[lbo-talk] John Yoo: torture apologist (Dershowitz)

Simon Huxtable jetfromgladiators at yahoo.com
Fri Jun 18 05:40:47 PDT 2004


R:


>of course we're offended when our fellow
>intellectuals once again turn out to be the kind of
>prostitutes chomsky's been saying they are. yoo is
>just one of the crowd. i'm very disappointed alan
>dershowitz, opinionated professor of torture, is
>hiding out lately.

- No, he's not - last week's Times Higher carried an article by Dershowitz entitled: "When torture is the least evil of terrible options" <http://www.thes.co.uk/search/story.aspx?story_id=2013664> (subscription required)

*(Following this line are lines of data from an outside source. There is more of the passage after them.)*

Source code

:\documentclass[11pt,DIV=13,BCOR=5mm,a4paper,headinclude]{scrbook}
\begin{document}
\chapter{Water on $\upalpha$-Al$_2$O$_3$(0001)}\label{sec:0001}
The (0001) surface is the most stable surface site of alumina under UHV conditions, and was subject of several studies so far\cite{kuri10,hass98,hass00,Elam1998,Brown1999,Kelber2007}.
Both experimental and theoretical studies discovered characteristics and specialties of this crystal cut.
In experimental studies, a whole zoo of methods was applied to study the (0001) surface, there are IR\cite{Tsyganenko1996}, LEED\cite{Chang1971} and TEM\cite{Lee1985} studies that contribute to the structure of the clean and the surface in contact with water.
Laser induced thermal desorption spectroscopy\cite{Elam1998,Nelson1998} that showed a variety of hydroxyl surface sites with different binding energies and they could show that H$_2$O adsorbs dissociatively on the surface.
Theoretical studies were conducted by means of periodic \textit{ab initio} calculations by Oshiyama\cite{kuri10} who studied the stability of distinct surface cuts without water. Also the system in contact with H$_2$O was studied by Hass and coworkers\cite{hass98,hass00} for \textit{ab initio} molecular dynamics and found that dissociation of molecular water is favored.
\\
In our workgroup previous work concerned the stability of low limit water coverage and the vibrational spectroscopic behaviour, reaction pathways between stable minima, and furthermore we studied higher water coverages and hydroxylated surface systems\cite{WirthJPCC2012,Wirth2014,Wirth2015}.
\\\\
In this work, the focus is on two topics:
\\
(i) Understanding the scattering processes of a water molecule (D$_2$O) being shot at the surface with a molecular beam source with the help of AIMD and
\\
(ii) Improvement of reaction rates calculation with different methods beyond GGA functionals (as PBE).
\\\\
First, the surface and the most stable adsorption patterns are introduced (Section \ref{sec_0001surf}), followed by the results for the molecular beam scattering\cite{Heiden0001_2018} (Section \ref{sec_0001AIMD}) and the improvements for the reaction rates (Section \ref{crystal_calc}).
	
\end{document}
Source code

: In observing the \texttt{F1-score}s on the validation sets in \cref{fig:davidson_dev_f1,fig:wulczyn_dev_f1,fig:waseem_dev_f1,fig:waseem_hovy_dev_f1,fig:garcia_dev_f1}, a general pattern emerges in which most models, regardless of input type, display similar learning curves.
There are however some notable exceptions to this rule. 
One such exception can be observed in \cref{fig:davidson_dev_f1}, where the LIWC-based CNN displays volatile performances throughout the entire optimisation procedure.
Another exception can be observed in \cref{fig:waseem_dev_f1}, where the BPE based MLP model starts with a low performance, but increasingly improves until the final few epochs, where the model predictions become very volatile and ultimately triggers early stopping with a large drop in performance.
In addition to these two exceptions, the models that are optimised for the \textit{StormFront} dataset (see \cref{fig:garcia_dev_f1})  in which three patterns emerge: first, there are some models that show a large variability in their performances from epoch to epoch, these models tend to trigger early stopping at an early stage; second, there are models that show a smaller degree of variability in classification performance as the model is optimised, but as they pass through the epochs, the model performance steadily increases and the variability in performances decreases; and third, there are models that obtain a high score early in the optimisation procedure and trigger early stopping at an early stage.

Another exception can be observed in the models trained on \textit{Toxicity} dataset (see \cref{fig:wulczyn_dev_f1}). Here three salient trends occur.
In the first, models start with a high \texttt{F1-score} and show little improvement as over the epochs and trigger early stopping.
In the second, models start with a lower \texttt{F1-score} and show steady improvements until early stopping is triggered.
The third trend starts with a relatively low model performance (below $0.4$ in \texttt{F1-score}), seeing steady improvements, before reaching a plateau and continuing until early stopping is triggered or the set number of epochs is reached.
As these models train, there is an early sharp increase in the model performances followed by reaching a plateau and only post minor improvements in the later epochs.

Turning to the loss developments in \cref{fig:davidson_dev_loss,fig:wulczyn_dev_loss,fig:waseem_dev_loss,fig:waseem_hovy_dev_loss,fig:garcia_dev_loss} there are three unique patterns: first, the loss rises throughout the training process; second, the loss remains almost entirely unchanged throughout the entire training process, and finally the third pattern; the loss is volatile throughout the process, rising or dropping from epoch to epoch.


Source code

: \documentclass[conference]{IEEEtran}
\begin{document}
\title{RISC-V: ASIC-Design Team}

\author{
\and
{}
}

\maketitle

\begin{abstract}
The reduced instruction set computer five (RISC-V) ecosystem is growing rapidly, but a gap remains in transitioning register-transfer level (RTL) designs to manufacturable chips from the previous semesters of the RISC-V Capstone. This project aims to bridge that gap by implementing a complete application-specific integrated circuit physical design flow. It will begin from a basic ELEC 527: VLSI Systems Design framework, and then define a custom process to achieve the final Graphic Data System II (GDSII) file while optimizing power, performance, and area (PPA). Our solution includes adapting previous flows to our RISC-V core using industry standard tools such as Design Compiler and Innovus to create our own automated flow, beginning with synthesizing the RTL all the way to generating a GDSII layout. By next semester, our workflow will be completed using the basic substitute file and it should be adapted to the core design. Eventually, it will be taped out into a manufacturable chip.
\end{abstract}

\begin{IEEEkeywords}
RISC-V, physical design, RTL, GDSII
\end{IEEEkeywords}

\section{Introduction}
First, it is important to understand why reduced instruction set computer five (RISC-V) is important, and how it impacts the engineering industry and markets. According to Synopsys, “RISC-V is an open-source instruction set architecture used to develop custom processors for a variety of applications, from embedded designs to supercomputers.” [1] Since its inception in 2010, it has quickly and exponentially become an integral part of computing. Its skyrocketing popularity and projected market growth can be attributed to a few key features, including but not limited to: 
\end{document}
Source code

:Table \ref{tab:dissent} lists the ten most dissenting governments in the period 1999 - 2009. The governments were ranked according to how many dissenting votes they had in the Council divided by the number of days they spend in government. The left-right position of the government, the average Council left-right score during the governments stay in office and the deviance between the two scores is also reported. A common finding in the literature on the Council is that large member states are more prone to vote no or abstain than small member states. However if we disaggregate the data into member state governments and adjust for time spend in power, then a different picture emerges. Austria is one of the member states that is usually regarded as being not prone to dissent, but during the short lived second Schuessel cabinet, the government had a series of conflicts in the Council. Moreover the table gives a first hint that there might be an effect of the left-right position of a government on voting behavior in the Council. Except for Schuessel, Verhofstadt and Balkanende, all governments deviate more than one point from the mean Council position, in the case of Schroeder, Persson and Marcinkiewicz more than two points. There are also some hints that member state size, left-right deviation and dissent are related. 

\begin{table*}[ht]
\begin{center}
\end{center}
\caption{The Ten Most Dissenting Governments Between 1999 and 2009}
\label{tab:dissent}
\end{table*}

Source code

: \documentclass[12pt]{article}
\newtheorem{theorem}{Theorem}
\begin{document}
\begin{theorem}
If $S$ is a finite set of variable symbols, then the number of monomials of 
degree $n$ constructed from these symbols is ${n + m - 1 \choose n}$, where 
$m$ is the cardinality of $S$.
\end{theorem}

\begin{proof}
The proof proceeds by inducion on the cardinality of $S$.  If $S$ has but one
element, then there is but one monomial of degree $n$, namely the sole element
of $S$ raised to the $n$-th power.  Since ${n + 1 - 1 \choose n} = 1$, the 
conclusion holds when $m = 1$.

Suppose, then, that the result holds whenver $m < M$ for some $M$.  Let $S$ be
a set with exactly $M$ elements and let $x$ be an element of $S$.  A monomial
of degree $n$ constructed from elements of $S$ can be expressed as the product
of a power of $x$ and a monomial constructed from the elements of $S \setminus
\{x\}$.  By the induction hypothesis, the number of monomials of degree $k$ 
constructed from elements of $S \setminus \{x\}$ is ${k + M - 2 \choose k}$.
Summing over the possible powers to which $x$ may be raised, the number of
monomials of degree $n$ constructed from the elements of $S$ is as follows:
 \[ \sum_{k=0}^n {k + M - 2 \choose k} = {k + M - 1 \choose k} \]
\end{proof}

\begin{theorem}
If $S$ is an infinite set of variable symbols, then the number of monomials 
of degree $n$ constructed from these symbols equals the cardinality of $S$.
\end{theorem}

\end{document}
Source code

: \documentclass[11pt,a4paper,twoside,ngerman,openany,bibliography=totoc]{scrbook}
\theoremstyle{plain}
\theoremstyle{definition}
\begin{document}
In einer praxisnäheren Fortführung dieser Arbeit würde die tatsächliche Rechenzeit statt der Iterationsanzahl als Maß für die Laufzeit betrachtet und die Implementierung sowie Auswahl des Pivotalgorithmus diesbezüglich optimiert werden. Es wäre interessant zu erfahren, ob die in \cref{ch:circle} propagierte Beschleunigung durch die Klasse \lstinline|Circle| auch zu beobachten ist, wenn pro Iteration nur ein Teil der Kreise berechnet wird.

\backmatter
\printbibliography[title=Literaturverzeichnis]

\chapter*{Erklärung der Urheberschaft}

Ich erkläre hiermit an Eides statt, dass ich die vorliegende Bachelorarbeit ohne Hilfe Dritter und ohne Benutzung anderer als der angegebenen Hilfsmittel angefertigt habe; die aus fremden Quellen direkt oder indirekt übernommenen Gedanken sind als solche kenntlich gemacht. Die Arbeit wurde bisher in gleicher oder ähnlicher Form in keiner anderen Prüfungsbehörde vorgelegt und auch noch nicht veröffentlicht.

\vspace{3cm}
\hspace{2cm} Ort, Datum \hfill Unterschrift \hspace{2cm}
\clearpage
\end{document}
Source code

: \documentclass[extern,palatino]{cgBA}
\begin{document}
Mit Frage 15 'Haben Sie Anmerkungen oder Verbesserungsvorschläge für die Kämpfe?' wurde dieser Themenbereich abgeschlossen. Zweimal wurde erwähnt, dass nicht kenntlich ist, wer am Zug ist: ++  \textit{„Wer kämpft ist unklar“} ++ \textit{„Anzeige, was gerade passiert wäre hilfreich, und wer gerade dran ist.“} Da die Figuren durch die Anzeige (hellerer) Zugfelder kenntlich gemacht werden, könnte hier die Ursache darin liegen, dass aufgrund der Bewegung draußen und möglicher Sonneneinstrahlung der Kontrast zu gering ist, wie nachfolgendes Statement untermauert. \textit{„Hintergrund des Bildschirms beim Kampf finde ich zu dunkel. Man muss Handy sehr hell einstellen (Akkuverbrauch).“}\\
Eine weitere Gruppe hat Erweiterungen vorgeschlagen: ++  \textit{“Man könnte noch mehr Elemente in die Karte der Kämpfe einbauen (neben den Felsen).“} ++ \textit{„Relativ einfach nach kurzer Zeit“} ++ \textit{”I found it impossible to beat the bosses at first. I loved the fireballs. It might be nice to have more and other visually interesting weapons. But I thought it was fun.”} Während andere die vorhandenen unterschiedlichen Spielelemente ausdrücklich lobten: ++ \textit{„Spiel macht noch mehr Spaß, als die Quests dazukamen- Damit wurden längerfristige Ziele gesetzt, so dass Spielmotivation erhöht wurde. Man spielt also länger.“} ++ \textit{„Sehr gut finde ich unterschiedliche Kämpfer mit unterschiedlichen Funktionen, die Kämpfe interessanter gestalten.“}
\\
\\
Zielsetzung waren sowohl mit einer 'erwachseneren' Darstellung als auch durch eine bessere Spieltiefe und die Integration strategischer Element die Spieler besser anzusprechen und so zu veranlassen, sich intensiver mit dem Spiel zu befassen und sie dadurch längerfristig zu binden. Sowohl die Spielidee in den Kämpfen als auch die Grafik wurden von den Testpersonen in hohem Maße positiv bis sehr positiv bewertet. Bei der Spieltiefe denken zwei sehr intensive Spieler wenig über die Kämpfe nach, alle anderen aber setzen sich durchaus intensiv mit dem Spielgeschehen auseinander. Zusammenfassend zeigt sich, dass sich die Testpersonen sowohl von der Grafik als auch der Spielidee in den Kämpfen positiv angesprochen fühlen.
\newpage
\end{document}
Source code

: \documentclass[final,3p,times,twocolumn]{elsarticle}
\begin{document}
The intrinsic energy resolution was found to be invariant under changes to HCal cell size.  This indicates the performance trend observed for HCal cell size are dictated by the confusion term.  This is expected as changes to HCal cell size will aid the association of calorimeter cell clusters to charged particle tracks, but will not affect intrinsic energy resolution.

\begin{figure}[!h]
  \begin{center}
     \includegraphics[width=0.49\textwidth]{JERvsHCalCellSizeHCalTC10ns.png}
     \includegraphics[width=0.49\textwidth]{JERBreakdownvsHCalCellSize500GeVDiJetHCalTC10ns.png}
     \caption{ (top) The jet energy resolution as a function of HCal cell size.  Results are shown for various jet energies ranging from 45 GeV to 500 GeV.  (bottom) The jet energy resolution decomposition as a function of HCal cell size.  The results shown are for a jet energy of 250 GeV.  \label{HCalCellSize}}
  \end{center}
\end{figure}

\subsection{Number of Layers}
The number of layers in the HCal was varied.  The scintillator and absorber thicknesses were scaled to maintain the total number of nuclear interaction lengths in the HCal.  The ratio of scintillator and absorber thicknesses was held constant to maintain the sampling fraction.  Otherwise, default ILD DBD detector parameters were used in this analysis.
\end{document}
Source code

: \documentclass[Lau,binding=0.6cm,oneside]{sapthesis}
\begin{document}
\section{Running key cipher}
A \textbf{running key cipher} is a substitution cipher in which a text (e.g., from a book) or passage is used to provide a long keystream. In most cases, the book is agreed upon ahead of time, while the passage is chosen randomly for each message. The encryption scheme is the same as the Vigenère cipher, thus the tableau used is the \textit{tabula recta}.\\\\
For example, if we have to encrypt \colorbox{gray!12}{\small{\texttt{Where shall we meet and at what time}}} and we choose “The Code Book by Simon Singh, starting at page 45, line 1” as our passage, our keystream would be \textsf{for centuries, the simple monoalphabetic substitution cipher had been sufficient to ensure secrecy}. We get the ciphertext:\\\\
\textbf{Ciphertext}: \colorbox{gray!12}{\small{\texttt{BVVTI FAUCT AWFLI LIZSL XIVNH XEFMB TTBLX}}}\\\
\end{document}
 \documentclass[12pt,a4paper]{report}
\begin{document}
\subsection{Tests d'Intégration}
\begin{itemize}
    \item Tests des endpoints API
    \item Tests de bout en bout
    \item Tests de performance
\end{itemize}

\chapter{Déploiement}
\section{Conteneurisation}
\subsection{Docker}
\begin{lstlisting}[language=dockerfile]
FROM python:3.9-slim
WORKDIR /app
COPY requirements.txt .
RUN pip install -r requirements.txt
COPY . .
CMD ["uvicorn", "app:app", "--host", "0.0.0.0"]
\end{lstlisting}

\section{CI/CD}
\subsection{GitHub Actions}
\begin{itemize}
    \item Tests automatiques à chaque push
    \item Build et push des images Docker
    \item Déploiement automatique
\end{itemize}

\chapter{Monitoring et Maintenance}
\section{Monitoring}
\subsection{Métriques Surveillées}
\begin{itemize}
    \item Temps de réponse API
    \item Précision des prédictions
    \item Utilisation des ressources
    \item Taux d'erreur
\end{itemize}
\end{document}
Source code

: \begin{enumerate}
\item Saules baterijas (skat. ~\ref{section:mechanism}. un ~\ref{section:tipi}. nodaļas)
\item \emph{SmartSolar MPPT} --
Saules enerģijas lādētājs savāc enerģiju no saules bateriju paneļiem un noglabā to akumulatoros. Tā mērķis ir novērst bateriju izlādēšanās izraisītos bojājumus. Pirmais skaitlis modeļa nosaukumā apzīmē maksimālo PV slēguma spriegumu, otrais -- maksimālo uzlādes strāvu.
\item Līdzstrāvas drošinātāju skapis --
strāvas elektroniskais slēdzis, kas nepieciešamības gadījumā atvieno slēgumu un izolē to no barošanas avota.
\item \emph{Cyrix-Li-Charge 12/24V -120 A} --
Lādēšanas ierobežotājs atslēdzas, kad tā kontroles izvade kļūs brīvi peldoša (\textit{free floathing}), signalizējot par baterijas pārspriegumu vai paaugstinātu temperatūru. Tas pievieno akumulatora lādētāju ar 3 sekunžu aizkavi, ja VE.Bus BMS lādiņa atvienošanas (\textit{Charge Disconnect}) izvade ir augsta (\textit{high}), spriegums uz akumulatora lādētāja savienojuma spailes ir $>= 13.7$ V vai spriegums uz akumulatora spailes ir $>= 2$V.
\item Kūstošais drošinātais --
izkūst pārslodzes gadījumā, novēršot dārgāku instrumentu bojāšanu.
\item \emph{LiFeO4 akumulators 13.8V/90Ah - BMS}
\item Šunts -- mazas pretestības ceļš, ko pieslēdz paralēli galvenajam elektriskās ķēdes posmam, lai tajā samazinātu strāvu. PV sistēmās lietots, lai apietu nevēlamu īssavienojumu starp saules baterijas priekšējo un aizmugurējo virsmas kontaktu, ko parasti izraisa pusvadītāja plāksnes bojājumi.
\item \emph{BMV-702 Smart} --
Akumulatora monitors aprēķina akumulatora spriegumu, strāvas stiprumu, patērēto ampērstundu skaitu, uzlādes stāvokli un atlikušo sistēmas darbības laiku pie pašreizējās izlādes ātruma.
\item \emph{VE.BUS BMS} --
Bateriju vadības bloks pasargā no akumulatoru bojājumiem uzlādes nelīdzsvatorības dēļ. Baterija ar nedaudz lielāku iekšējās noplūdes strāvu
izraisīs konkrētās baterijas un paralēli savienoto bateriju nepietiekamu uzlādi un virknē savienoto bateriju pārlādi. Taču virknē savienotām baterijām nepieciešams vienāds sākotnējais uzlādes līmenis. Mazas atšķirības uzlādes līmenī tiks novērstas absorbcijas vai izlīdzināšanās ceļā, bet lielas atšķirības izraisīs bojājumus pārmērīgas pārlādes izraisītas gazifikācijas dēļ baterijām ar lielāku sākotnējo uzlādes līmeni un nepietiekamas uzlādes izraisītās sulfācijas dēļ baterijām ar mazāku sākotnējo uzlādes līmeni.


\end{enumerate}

The US's refusal to openly debate the possibility of non-lethal torture led to the abuses at Abu Ghraib prison, argues Alan Dershowitz.

[...]

*******************

- The following story appears in this week's edition: <http://www.thes.co.uk/search/story.aspx?story_id=2013822>

Torture debate reignites academics' bitter feud

Paul Hill Published: 18 June 2004

A bitter row has reopened between two eminent Ivy League academics over whether governments should have the right to torture terrorist suspects under interrogation. Last week's Times Higher carried an article by Alan Dershowitz, professor of law at Harvard University, advocating "torture warrants" as a means of holding the authorities to account for use of non-lethal interrogation techniques. In a letter to the editor this week, Brendan O'Leary, professor of political science at Pennsylvania University, claims Professor Dershowitz has an "attention-seeking gene" that led him to "act shamelessly in the belief that all publicity is good publicity".

Professor O'Leary said: "At a time when most Americans are rightly ashamed of what has been done in their name in Baghdad dungeons, Dershowitz has chosen to repeat arguments which he has made before, and which have been falsified before."

In 2002, the two waged a war of words through The Times Higher Letters page over Professor O'Leary's review of Professor Dershowitz's book Why Terrorism Works, casting doubts on each other's motives.

In response to Professor O'Leary's letter this week, Professor Dershowitz accused him of preferring "ad hominem to argumentation". Professor Dershowitz stressed that he was advocating accountability rather than torture.

He said: "O'Leary is the best proof of the thesis of my article: that it is difficult to have a serious discussion about choices of evil without being accused of supporting one or both of the evils.

"His ideologically skewed anti-intellectualism should be obvious to any discerning reader."

Peter Singer, professor of bioethics at Princeton University, said Professor Dershowitz's idea of torture warrants was "ingenious" - but he was "worried about George W. Bush being the one to sign off on the permission to torture".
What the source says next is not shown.